Once fully reconstructed, catacomb saints were lavishly decorated with gold, jewels, and sumptuous fabrics.  According to Smithsonian Magazine, the bones were frequently wrapped in a fine gauze to prevent dust from settling on the relics and to use as “a medium for attaching decorations.”[34]  Additionally, “[l]ocal nobles often donated personal garments, which the nuns would lovingly slip onto the corpse and then cut out peepholes so people could see the bones beneath.”[35]  In some cases, a nun would add her own ring to a skeleton’s finger as a personal touch.[36]

Saint Munditia, Peterskirche, Munich, Germany

Saint Munditia, Peterskirche, Munich, Germany.  Photo by Reliquarian.

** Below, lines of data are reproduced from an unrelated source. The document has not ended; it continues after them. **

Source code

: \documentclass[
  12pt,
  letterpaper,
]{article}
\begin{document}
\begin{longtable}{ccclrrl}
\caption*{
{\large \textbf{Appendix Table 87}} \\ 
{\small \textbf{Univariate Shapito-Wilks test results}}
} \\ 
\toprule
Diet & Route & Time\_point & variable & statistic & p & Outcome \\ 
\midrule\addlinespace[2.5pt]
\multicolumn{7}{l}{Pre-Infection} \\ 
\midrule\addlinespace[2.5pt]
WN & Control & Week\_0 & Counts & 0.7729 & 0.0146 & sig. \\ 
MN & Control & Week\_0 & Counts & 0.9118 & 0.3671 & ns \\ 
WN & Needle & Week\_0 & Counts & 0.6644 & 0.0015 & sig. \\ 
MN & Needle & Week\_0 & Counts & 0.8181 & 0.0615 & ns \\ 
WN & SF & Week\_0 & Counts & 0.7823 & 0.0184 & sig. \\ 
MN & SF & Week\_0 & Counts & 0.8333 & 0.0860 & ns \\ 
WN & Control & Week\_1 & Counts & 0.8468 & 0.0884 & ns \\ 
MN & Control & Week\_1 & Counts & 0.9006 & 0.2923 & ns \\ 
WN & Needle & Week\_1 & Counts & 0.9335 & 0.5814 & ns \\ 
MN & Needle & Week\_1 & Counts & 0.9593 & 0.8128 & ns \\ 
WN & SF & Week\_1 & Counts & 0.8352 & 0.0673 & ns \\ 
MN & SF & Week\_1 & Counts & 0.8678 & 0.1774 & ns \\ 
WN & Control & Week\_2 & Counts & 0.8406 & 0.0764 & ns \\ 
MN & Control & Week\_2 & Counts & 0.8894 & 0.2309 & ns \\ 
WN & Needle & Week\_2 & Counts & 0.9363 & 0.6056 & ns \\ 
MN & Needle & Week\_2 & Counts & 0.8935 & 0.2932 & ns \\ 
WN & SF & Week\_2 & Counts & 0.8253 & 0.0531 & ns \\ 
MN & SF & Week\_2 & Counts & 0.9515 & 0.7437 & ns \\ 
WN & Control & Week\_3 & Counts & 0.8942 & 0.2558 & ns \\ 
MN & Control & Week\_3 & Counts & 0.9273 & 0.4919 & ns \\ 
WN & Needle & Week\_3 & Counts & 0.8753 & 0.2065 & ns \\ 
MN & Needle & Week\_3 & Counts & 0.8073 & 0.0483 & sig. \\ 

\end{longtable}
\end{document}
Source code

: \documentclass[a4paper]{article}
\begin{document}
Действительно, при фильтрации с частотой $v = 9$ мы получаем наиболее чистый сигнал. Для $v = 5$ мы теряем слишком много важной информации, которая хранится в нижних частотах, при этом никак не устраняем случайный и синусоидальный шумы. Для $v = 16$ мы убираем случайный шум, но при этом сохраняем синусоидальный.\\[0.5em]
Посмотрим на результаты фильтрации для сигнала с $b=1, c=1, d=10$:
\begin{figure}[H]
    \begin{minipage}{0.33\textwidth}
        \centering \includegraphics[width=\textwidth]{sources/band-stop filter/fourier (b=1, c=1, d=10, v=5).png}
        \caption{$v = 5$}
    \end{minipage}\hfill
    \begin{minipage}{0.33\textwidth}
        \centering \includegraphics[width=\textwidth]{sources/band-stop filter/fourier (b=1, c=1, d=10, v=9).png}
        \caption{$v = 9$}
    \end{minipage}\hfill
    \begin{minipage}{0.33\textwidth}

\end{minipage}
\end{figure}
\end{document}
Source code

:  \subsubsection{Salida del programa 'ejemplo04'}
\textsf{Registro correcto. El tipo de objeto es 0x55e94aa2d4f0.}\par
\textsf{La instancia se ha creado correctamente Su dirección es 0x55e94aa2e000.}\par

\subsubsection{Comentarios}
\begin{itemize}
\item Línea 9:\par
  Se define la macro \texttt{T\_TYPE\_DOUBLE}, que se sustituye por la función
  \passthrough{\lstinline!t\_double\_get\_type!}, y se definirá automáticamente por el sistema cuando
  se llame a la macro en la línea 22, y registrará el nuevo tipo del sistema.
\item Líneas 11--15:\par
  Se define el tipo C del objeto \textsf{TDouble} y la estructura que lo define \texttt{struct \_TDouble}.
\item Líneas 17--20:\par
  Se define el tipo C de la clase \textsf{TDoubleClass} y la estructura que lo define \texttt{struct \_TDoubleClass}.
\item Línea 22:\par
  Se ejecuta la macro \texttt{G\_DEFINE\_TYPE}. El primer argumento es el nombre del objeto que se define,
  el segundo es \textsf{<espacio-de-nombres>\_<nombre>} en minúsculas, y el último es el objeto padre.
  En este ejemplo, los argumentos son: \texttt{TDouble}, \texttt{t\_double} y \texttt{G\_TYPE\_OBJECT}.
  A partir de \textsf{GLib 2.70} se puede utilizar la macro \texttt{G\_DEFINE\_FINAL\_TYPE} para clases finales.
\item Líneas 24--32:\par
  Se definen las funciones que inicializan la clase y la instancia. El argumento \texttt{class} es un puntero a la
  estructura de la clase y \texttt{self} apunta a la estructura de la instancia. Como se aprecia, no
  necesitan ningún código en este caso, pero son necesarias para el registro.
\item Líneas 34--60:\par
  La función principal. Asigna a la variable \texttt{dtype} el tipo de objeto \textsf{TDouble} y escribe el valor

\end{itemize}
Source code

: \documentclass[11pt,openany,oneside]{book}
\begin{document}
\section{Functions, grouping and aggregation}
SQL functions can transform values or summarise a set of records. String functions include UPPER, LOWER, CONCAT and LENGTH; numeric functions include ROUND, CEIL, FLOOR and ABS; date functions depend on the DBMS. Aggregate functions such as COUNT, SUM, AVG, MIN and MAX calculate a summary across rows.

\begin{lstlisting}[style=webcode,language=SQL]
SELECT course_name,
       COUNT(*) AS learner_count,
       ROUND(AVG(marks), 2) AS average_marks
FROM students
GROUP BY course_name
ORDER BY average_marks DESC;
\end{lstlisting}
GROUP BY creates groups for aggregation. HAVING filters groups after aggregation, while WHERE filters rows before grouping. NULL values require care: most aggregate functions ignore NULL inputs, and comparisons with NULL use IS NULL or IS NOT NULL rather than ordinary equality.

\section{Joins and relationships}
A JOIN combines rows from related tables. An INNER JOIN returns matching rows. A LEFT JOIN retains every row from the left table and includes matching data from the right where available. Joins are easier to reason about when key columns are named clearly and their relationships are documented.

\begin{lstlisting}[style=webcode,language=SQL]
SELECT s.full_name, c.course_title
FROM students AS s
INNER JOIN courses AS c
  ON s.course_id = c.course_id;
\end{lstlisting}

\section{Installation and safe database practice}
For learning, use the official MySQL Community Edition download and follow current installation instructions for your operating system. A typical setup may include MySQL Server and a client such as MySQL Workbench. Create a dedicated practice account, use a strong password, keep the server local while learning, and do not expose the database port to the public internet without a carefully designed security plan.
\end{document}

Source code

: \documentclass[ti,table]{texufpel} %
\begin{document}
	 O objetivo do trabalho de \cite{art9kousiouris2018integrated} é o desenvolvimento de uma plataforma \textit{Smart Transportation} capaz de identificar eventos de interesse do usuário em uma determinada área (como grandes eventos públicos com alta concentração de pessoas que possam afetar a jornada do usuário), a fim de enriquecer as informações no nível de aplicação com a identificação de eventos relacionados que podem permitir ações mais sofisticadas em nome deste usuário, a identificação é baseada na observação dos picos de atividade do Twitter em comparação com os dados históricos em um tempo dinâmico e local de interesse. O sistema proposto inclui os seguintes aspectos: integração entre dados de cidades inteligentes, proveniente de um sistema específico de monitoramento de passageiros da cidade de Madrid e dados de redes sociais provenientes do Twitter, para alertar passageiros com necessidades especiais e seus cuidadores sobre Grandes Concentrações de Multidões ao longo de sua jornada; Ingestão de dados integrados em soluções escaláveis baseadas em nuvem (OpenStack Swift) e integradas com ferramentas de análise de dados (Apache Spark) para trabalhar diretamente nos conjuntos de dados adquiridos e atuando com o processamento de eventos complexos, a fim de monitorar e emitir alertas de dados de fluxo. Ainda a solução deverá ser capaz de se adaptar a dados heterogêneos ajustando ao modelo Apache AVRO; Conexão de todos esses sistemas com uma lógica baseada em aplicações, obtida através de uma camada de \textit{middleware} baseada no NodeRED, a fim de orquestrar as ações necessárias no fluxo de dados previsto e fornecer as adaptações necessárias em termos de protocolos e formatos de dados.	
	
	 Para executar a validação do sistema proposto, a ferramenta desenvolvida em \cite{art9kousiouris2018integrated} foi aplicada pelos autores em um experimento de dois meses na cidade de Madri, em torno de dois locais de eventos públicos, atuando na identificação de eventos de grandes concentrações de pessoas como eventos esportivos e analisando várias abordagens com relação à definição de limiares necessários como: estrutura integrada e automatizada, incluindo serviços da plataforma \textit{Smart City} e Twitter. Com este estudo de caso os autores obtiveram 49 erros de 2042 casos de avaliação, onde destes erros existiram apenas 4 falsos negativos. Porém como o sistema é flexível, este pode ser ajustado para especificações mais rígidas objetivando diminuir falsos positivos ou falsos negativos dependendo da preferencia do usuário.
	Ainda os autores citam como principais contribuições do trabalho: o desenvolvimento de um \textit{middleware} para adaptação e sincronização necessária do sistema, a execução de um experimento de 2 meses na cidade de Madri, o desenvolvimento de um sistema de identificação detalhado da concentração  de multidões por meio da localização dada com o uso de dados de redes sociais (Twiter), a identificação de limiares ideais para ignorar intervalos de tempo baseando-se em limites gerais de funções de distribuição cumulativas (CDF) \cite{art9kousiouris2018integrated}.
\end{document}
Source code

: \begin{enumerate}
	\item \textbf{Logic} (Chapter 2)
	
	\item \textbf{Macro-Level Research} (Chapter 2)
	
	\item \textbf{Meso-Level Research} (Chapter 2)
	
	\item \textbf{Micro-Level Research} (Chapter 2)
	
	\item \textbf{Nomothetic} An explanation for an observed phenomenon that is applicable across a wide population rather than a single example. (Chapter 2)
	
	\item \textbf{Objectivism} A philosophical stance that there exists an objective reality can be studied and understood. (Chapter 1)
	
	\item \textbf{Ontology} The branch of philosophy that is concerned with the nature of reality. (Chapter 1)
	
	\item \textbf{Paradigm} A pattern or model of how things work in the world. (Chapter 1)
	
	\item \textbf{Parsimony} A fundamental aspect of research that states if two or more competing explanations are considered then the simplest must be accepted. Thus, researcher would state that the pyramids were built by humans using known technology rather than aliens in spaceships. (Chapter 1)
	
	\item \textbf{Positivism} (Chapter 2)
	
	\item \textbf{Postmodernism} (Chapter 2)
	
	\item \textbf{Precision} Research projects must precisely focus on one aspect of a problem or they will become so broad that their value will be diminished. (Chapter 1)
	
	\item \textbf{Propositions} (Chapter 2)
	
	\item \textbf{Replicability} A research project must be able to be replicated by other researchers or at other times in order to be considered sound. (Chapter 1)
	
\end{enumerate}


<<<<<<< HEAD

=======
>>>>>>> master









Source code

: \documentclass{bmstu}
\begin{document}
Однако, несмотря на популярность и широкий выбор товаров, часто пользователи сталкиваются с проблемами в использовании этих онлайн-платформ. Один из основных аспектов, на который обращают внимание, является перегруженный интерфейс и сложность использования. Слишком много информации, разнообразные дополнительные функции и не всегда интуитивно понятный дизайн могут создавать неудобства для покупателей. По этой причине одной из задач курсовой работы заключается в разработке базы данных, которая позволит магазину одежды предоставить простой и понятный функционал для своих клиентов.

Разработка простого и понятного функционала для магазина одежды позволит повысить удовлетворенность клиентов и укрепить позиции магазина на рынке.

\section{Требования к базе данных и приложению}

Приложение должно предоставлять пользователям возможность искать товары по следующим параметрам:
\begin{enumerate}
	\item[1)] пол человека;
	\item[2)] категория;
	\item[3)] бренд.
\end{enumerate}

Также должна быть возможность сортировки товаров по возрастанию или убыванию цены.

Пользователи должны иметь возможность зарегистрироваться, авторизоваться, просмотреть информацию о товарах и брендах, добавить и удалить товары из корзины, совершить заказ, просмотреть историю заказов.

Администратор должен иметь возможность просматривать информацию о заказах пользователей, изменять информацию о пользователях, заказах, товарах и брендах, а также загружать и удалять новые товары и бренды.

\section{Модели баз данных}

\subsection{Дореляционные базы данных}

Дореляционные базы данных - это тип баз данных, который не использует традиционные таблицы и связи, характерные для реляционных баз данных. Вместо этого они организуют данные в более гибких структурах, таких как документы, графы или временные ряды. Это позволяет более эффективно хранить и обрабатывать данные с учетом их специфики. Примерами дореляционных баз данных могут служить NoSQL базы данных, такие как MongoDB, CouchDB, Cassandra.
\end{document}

The resulting displays were majestic, resplendent, regal—though a modern observer might describe them as creepy.  Some catacomb saints wear wax masks over their brittle skulls.  Others feature glass eyes or eye sockets beset with jewels.  Many gesture as if still animate, suspended for a moment in time.

The men and women whom the catacomb saints were meant to inspire, however, responded positively to these displays.  They credited the skeletons with protecting their communities and working miracles on their behalf.  Some named their children after them.[37]  And when they died, many wished to be buried near them.

Waldauf Chapel, Pfarrkirche Sankt Nikolaus, Hall in Tirol, Austria. These skulls formed part of the collection of Florian Waldauf. Waldauf donated his collection to the church in 1501.

Waldauf Chapel, Pfarrkirche Sankt Nikolaus, Hall in Tirol, Austria. These skulls formed part of the collection of Florian Waldauf. Waldauf donated his collection to the church in 1501.  Photo by Reliquarian.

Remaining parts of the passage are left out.